Things I’m neutral on:
- “I’m praying for you.” “You’re in my prayers.”
(sigh) Again, I do not believe in this. But I know you do. If you think enough of me to include me in this, I will choose to take it as a compliment. - “I can’t imagine the pain you’re feeling.” In the “Bereavement Etiquette” list, this is apparently a no-no. They say it’s cold, rote, and unempathetic. I dunno… I see it as saying that they are acknowledging I’m in terrible pain and they know it’s even worse than they can conceive of. That’s not lack of empathy, that’s simply the fact that they haven’t experienced this level of loss yet, but they still care.
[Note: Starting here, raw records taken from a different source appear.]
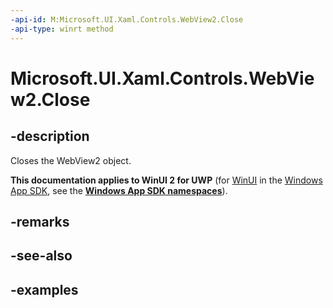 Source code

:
 ```yaml
---
-api-id: M:Microsoft.UI.Xaml.Controls.WebView2.Close
-api-type: winrt method
---
```


# Microsoft.UI.Xaml.Controls.WebView2.Close

<!--
public void Close ();
-->

## -description

Closes the WebView2 object.

**This documentation applies to WinUI 2 for UWP** (for [WinUI](/windows/apps/winui/winui3/) in the [Windows App SDK](/windows/apps/windows-app-sdk/), see the **[Windows App SDK namespaces](/windows/windows-app-sdk/api/winrt/)**).

## -remarks

## -see-also

## -examples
And finally… I would like to end this post on a good note. Along the lines of sharing funny John stories, my friend K (InfamousK is her scene name) reminded me of a party about ten years ago, where she was sitting with us, and she and I were giggling about some party creepers. John was listening intently and then blurted, “You women and your names for men! What do you call me when I’m not around?” K didn’t even take a beat; with a perfectly straight face, she looked at him and answered, “We call you ‘Erica’s bitch.’ “
I damn near fell off my chair laughing. As for John — you know, it took a lot to render him speechless, but that did it! 🙂 Love you, K. Thank you for that memory.